Wednesday, October 29, 2008

Richard Knights Tuesday October 28

I'll have to be brutally honest and confess that before this trip my knowledge of all things Finnish was fairly limited - the Moomins, Sammy Hyypia, those Olympic long distance runners and that weird looking Gothic rock band that won the Eurovision Song Contest - yet another occasion where Britain got 'nul points', or was it Norway again?

Thirty years ago Finnish people had a really bad diet and didn't take much exercise. Strange as it may seem rather than encourage people to drive everywhere by car and consume vast quantities of junk food they did the opposite. The only downside is that everywhere you go you risk getting mown down by cyclists. However, compared to being hit by a Hummer the survival rate is high.
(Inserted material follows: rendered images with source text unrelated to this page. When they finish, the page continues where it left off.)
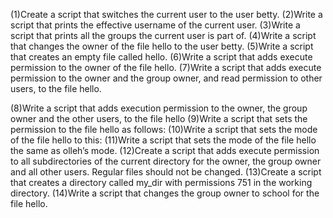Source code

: (1)Create a script that switches the current user to the user betty. (2)Write a script that prints the effective username of the current user. (3)Write a script that prints all the groups the current user is part of. (4)Write a script that changes the owner of the file hello to the user betty. (5)Write a script that creates an empty file called hello. (6)Write a script that adds execute permission to the owner of the file hello. (7)Write a script that adds execute permission to the owner and the group owner, and read permission to other users, to the file hello.

(8)Write a script that adds execution permission to the owner, the group owner and the other users, to the file hello (9)Write a script that sets the permission to the file hello as follows: (10)Write a script that sets the mode of the file hello to this: (11)Write a script that sets the mode of the file hello the same as olleh’s mode. (12)Create a script that adds execute permission to all subdirectories of the current directory for the owner, the group owner and all other users. Regular files should not be changed. (13)Create a script that creates a directory called my_dir with permissions 751 in the working directory. (14)Write a script that changes the group owner to school for the file hello.
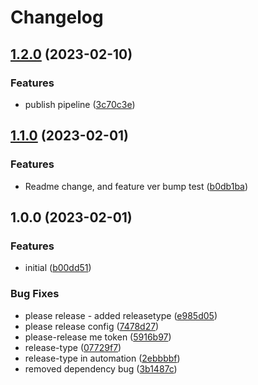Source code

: # Changelog

## [1.2.0](https://github.com/olebru/we-backend/compare/v1.1.0...v1.2.0) (2023-02-10)


### Features

* publish pipeline ([3c70c3e](https://github.com/olebru/we-backend/commit/3c70c3e69ef68175a2becbde6ffda4bd5ae7abad))

## [1.1.0](https://github.com/olebru/we-backend/compare/v1.0.0...v1.1.0) (2023-02-01)


### Features

* Readme change, and feature ver bump test ([b0db1ba](https://github.com/olebru/we-backend/commit/b0db1ba9fa27bb782e22303a295d5651f86f25f8))

## 1.0.0 (2023-02-01)


### Features

* initial ([b00dd51](https://github.com/olebru/we-backend/commit/b00dd51c54920f97b21fc57811ee5b63f4fa5333))


### Bug Fixes

* please release - added releasetype ([e985d05](https://github.com/olebru/we-backend/commit/e985d0513e77a855b66fd0f44ace91a5e6761808))
* please release config ([7478d27](https://github.com/olebru/we-backend/commit/7478d271fcc49bcaa38893c301fab6a1082ebba0))
* please-release me token ([5916b97](https://github.com/olebru/we-backend/commit/5916b97be50828d68151b577d3a25bdf0c4c2408))
* release-type ([07729f7](https://github.com/olebru/we-backend/commit/07729f75478b1cb5fa867b73fc7a22540678ed08))
* release-type in automation ([2ebbbbf](https://github.com/olebru/we-backend/commit/2ebbbbf691a6b40398f990ec047c587ca6cb691a))
* removed dependency bug ([3b1487c](https://github.com/olebru/we-backend/commit/3b1487c85d21036afd586d2864c680eaab2b2c22))
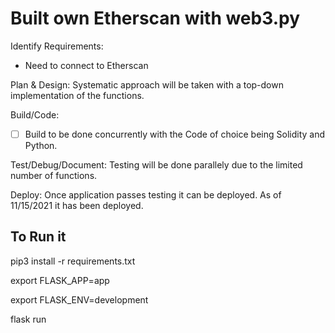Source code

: # Built own Etherscan with web3.py

Identify Requirements:
* Need to connect to Etherscan

Plan & Design:
Systematic approach will be taken with a top-down implementation of the functions. 

Build/Code:
- [ ] Build to be done concurrently with the Code of choice being Solidity and Python.

Test/Debug/Document:
Testing will be done parallely due to the limited number of functions.

Deploy:
Once application passes testing it can be deployed.
As of 11/15/2021 it has been deployed.


## To Run it

pip3 install -r requirements.txt

export FLASK_APP=app

export FLASK_ENV=development

flask run
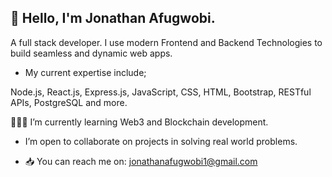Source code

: ## 👋 Hello, I'm Jonathan Afugwobi.

A full stack developer. I use modern Frontend and Backend Technologies to build seamless and dynamic web apps.

- My current expertise include;

Node.js, React.js, Express.js, JavaScript, CSS, HTML, Bootstrap, RESTful APIs, PostgreSQL and more. 

👨🏻‍💻 I’m currently learning Web3 and Blockchain development.

-  I’m open to collaborate on projects in solving real world problems.
  
- 📥 You can reach me on: jonathanafugwobi1@gmail.com

<!---
Dopetwist/Dopetwist is a ✨ special ✨ repository because its `README.md` (this file) appears on your GitHub profile.
You can click the Preview link to take a look at your changes.
--->
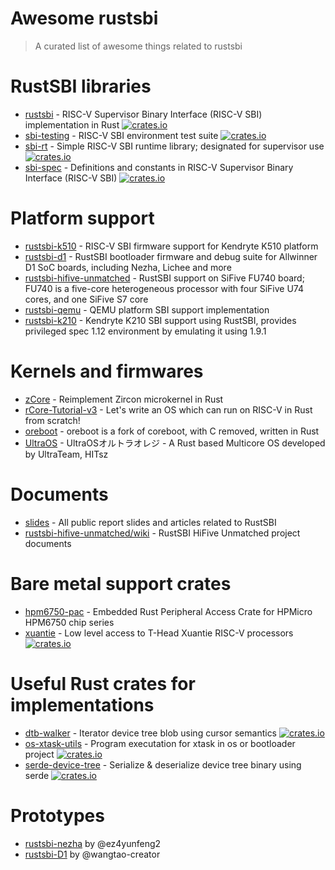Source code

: # Awesome rustsbi

> A curated list of awesome things related to rustsbi

# RustSBI libraries

- [rustsbi](https://github.com/rustsbi/rustsbi) - RISC-V Supervisor Binary Interface (RISC-V SBI) implementation in Rust [![crates.io](https://img.shields.io/crates/v/rustsbi.svg)](https://crates.io/crates/rustsbi)
- [sbi-testing](https://github.com/rustsbi/sbi-testing) - RISC-V SBI environment test suite [![crates.io](https://img.shields.io/crates/v/sbi-testing.svg)](https://crates.io/crates/sbi-testing)
- [sbi-rt](https://github.com/rustsbi/sbi-rt) - Simple RISC-V SBI runtime library; designated for supervisor use [![crates.io](https://img.shields.io/crates/v/sbi-rt.svg)](https://crates.io/crates/sbi-rt)
- [sbi-spec](https://github.com/rustsbi/sbi-spec) - Definitions and constants in RISC-V Supervisor Binary Interface (RISC-V SBI) [![crates.io](https://img.shields.io/crates/v/sbi-spec.svg)](https://crates.io/crates/sbi-spec)

# Platform support

- [rustsbi-k510](https://github.com/Gstalker/rustsbi-k510) - RISC-V SBI firmware support for Kendryte K510 platform
- [rustsbi-d1](https://github.com/rustsbi/rustsbi-d1) - RustSBI bootloader firmware and debug suite for Allwinner D1 SoC boards, including Nezha, Lichee and more 
- [rustsbi-hifive-unmatched](https://github.com/rustsbi/rustsbi-hifive-unmatched) - RustSBI support on SiFive FU740 board; FU740 is a five-core heterogeneous processor with four SiFive U74 cores, and one SiFive S7 core
- [rustsbi-qemu](https://github.com/rustsbi/rustsbi-qemu) - QEMU platform SBI support implementation
- [rustsbi-k210](https://github.com/rustsbi/rustsbi-k210) - Kendryte K210 SBI support using RustSBI, provides privileged spec 1.12 environment by emulating it using 1.9.1

# Kernels and firmwares

- [zCore](https://github.com/rcore-os/zCore) - Reimplement Zircon microkernel in Rust
- [rCore-Tutorial-v3](https://github.com/rcore-os/rCore-Tutorial-v3) - Let's write an OS which can run on RISC-V in Rust from scratch!
- [oreboot](https://github.com/oreboot/oreboot) - oreboot is a fork of coreboot, with C removed, written in Rust
- [UltraOS](https://github.com/xiyurain/UltraOS) - UltraOSオルトラオレジ - A Rust based Multicore OS developed by UltraTeam, HITsz

# Documents

- [slides](https://github.com/rustsbi/slides) - All public report slides and articles related to RustSBI
- [rustsbi-hifive-unmatched/wiki](https://github.com/rustsbi/rustsbi-hifive-unmatched/wiki) - RustSBI HiFive Unmatched project documents

# Bare metal support crates

- [hpm6750-pac](https://github.com/rustsbi/hpm6750-pac) - Embedded Rust Peripheral Access Crate for HPMicro HPM6750 chip series
- [xuantie](https://github.com/rustsbi/xuantie) - Low level access to T-Head Xuantie RISC-V processors [![crates.io](https://img.shields.io/crates/v/xuantie.svg)](https://crates.io/crates/xuantie)

# Useful Rust crates for implementations

- [dtb-walker](https://github.com/YdrMaster/dtb-walker) - Iterator device tree blob using cursor semantics [![crates.io](https://img.shields.io/crates/v/dtb-walker.svg)](https://crates.io/crates/dtb-walker)
- [os-xtask-utils](https://github.com/YdrMaster/os-xtask-utils) - Program executation for xtask in os or bootloader project [![crates.io](https://img.shields.io/crates/v/os-xtask-utils.svg)](https://crates.io/crates/os-xtask-utils)
- [serde-device-tree](https://github.com/rustsbi/serde-device-tree) - Serialize & deserialize device tree binary using serde [![crates.io](https://img.shields.io/crates/v/serde-device-tree.svg)](https://crates.io/crates/serde-device-tree)

# Prototypes

- [rustsbi-nezha](https://github.com/ez4yunfeng2/rustsbi-nezha) by @ez4yunfeng2
- [rustsbi-D1](https://github.com/wangtao-creator/rustsbi-D1) by @wangtao-creator
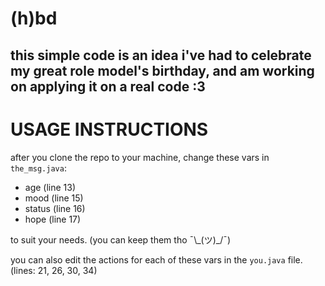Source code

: # (h)bd
## this simple code is an idea i've had to celebrate my great role model's birthday, and am working on applying it on a real code :3


# USAGE INSTRUCTIONS
after you clone the repo to your machine, change these vars in `the_msg.java`:
  * age (line 13)
  * mood (line 15)
  * status (line 16)
  * hope (line 17)

to suit your needs. (you can keep them tho ¯\\\_(ツ)_/¯)

you can also edit the actions for each of these vars in the `you.java` file. (lines: 21, 26, 30, 34)
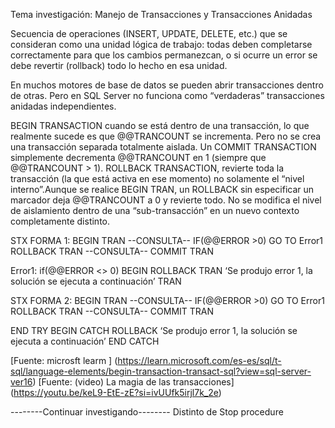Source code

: Tema investigación: Manejo de Transacciones y Transacciones Anidadas

Secuencia de operaciones (INSERT, UPDATE, DELETE, etc.) que se consideran como una unidad lógica de trabajo: todas deben completarse correctamente para que los cambios permanezcan, o si ocurre un error se debe revertir (rollback) todo lo hecho en esa unidad.

En muchos motores de base de datos se pueden abrir transacciones dentro de otras. Pero en SQL Server no funciona como “verdaderas” transacciones anidadas independientes. 

BEGIN TRANSACTION cuando se está dentro de una transacción, lo que realmente sucede es que @@TRANCOUNT se incrementa. Pero no se crea una transacción separada totalmente aislada.
Un COMMIT TRANSACTION simplemente decrementa @@TRANCOUNT en 1 (siempre que @@TRANCOUNT > 1).
ROLLBACK TRANSACTION, revierte toda la transacción (la que está activa en ese momento) no solamente el “nivel interno”.Aunque se realice BEGIN TRAN, un ROLLBACK sin especificar un marcador deja @@TRANCOUNT a 0 y revierte todo. 
No se modifica el nivel de aislamiento dentro de una “sub-transacción” en un nuevo contexto completamente distinto.


STX FORMA 1:
BEGIN TRAN
	--CONSULTA--
		IF(@@ERROR >0)
		GO TO Error1
	ROLLBACK TRAN
	--CONSULTA--
COMMIT TRAN

Error1:
if(@@ERROR <> 0)
BEGIN
ROLLBACK TRAN
‘Se produjo error 1, la solución se ejecuta a continuación’
TRAN

STX FORMA 2:
BEGIN TRAN
--CONSULTA--
    IF(@@ERROR >0)
    GO TO Error1
    ROLLBACK TRAN
--CONSULTA--
COMMIT TRAN

END TRY
BEGIN CATCH
ROLLBACK
‘Se produjo error 1, la solución se ejecuta a continuación’
END CATCH

[Fuente: microsft learm ] (https://learn.microsoft.com/es-es/sql/t-sql/language-elements/begin-transaction-transact-sql?view=sql-server-ver16)
[Fuente: (video) La magia de las transacciones] (https://youtu.be/keL9-EtE-zE?si=ivUUfk5irjl7k_2e)

--------Continuar investigando--------
Distinto de Stop procedure


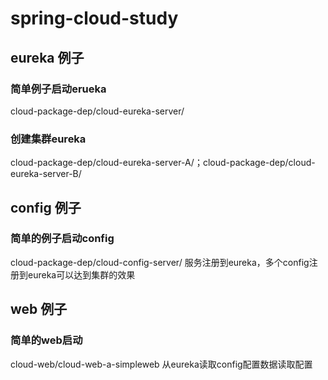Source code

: # spring-cloud-study
## eureka 例子
### 简单例子启动erueka
  cloud-package-dep/cloud-eureka-server/
### 创建集群eureka
  cloud-package-dep/cloud-eureka-server-A/；cloud-package-dep/cloud-eureka-server-B/

## config 例子
### 简单的例子启动config
  cloud-package-dep/cloud-config-server/ 服务注册到eureka，多个config注册到eureka可以达到集群的效果

## web 例子
### 简单的web启动
  cloud-web/cloud-web-a-simpleweb 从eureka读取config配置数据读取配置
We drive out to Oulu University and Jani takes us to a school based in the university grounds. Teachers are trained in this school and this is common practise in other Finnish universities.

The primary school is grade zero (5-6 years old) and grade one (6-7 year olds). By law class sizes are limited to 13 children. Children can choose from a range of different activities, but teachers might direct children towards certain work, but they're allowed to roam free and develop their curiosity.

Trainee teachers spend their first practise at this school, the second is thematic, not necessarily school based, whilst the final practise is back at the university school. Is this giving trainee teachers experience of the real world? They are trained by expert teachers and 90% of them will do supply teaching before they qualify.

In the afternoon we visit the Northern Ostrobothnia Museum. six thousand years ago the ice retreated forming the Baltic Sea, the first mammals to arrive were beavers followed by reindeer, bears and Ofsted inspectors (just checking you were still awake). Life in the Oulu region was tough, famine and plague regularly wiped out high percentages of the population.

From the thirteenth century to the eighteenth century Finland was ruled by Sweden and in the nineteenth century Russia. When Tsarist Russia was deemed to be a 'failing country' a separate Finnish national identity grew, stimulated by intellectuals like the composer Sibelius with his Finlandia Suite.

After the 1918 Civil War Finland became independent but in 1939 under the Stalin-Hitler pact was designated to return to Russian control. In the brutal Winter War the Finns fought off the invasion and maintained their independence.

The museum passes our rigorous inspection and comes out with a 'excellent with some outstanding features'. Did you know that a single reindeer can feed one person for 120 days? Not many people know that.